Agree with @vincentvictoria. Having a / different of file:// is coherent with browser behaviour and a huge win for developer friendly import paths out of the box without additional external files.

It should be configurable, not just "starting cwd" as you may want it to be e.g. /src in development to match browser paths in production.

Ideally it should be configurable with just a command line flag and not depending on an external file like the importmap method.

Related to that I guess there is a good reason why an additional importmap file was prefereed instead of using the tsconfig standard baseUrl and paths. Maybe all this could come togeter and a --baseUrl flag make sense for configuring the / path?.

It should be configurable, not just "starting cwd" as you may want it to be e.g. /src in development to match browser paths in production.

"Production" for a Deno library isn't browsers, it's being accessible under an arbitrary CDN path:

import {} from "https://denoland/x/[email protected]/dist/liltest.js"
import {} from "https://unpkg.com/[email protected]/dist/liltest.js"

A library has no business using absolute imports for the reasons you describe or it wouldn't be portable. But if it really needs to, it can use an import map. We shouldn't provide two ways of doing that.

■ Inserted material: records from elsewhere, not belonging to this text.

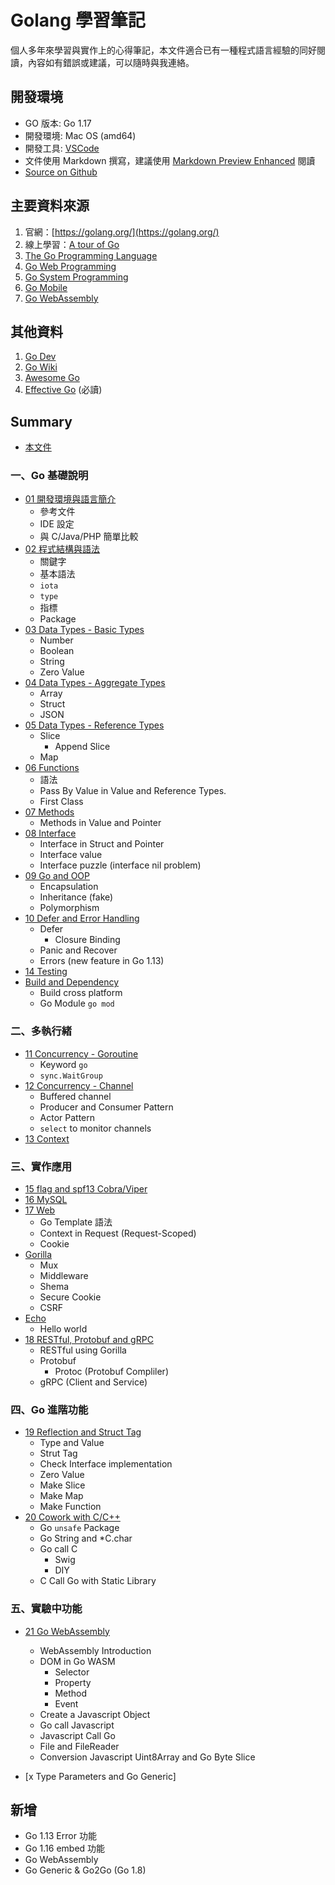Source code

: # Golang 學習筆記

個人多年來學習與實作上的心得筆記，本文件適合已有一種程式語言經驗的同好閱讀，內容如有錯誤或建議，可以隨時與我連絡。
## 開發環境

- GO 版本: Go 1.17
- 開發環境: Mac OS (amd64)
- 開發工具: [VSCode](https://code.visualstudio.com/)
- 文件使用 Markdown 撰寫，建議使用 [Markdown Preview Enhanced](https://github.com/shd101wyy/markdown-preview-enhanced) 閱讀
- [Source on Github](https://github.com/kigichang/go_course)

## 主要資料來源

1. 官網：[https://golang.org/](https://golang.org/)
1. 線上學習：[A tour of Go](https://tour.golang.org/list)
1. [The Go Programming Language](https://www.amazon.com/Programming-Language-Addison-Wesley-Professional-Computing-ebook/dp/B0184N7WWS)
1. [Go Web Programming](https://www.manning.com/books/go-web-programming)
1. [Go System Programming](https://www.packtpub.com/networking-and-servers/go-systems-programming)
1. [Go Mobile](https://github.com/golang/go/wiki/Mobile)
1. [Go WebAssembly](https://github.com/golang/go/wiki/WebAssembly)

## 其他資料

1. [Go Dev](https://go.dev/)
1. [Go Wiki](https://github.com/golang/go/wiki)
1. [Awesome Go](https://awesome-go.com/)
1. [Effective Go](https://golang.org/doc/effective_go) (必讀)

## Summary

- [本文件](README.md)
### 一、Go 基礎說明

- [01 開發環境與語言簡介](01_introduction)
  - 參考文件
  - IDE 設定
  - 與 C/Java/PHP 簡單比較
- [02 程式結構與語法](02_syntax)
  - 關鍵字
  - 基本語法
  - `iota`
  - `type`
  - 指標
  - Package
- [03 Data Types - Basic Types](03_basic_types)
  - Number
  - Boolean
  - String
  - Zero Value
- [04 Data Types - Aggregate Types](04_aggregate_types)
  - Array
  - Struct
  - JSON
- [05 Data Types - Reference Types](05_reference_types)
  - Slice
    - Append Slice
  - Map
- [06 Functions](06_functions)
  - 語法
  - Pass By Value in Value and Reference Types.
  - First Class
- [07 Methods](07_methods)
  - Methods in Value and Pointer
- [08 Interface](08_interface)
  - Interface in Struct and Pointer
  - Interface value
  - Interface puzzle (interface nil problem)
- [09 Go and OOP](09_go_and_oop)
  - Encapsulation
  - Inheritance (fake)
  - Polymorphism
- [10 Defer and Error Handling](10_defer_and_error_handling)
  - Defer
    - Closure Binding
  - Panic and Recover
  - Errors (new feature in Go 1.13)
- [14 Testing](14_testing)
- [Build and Dependency](class_build_dependency)
  - Build cross platform
  - Go Module `go mod`
### 二、多執行緒
- [11 Concurrency - Goroutine](11_goroutine)
  - Keyword `go`
  - `sync.WaitGroup`
- [12 Concurrency - Channel](12_channel)
  - Buffered channel
  - Producer and Consumer Pattern
  - Actor Pattern
  - `select` to monitor channels
- [13 Context](13_context)

### 三、實作應用
- [15 flag and spf13 Cobra/Viper](15_flag_cobra_viper)
- [16 MySQL](class16/)
- [17 Web](class17/)
  - Go Template 語法
  - Context in Request (Request-Scoped)
  - Cookie
- [Gorilla](gorilla/)
  - Mux
  - Middleware
  - Shema
  - Secure Cookie
  - CSRF
- [Echo](echo/)
  - Hello world
- [18 RESTful, Protobuf and gRPC](class18/)
  - RESTful using Gorilla
  - Protobuf
    - Protoc (Protobuf Compliler)
  - gRPC (Client and Service)

### 四、Go 進階功能

- [19 Reflection and Struct Tag](class19/)
  - Type and Value
  - Strut Tag
  - Check Interface implementation
  - Zero Value
  - Make Slice
  - Make Map
  - Make Function
- [20 Cowork with C/C++](class20/)
  - Go `unsafe` Package
  - Go String and *C.char
  - Go call C
    - Swig
    - DIY
  - C Call Go with Static Library

### 五、實驗中功能

- [21 Go WebAssembly](class21/)
  - WebAssembly Introduction
  - DOM in Go WASM
    - Selector
    - Property
    - Method
    - Event
  - Create a Javascript Object
  - Go call Javascript
  - Javascript Call Go
  - File and FileReader
  - Conversion Javascript Uint8Array and Go Byte Slice

- [x Type Parameters and Go Generic]

## 新增

- Go 1.13 Error 功能
- Go 1.16 embed 功能
- Go WebAssembly
- Go Generic & Go2Go (Go 1.8)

I just found that instead of specifying a full path in import maps:

{ "imports": { "/": "file:///a/long/path/to/my/cwd/" } }

I could use this:

{ "imports": { "/": "./" } }
It maps to starting directory. Now, I don't have to update the path every time.
Also for @drodsou :

{ "/": "./src" }

It solves the whole problem for me.

The import map section on deno manual gives a false impression that file:// is required:
supports only file:, http: and https: schemes
I will make a PR for the page and add this example.

Closing as it seems the discussion was settled. Feel free to reopen if need arises.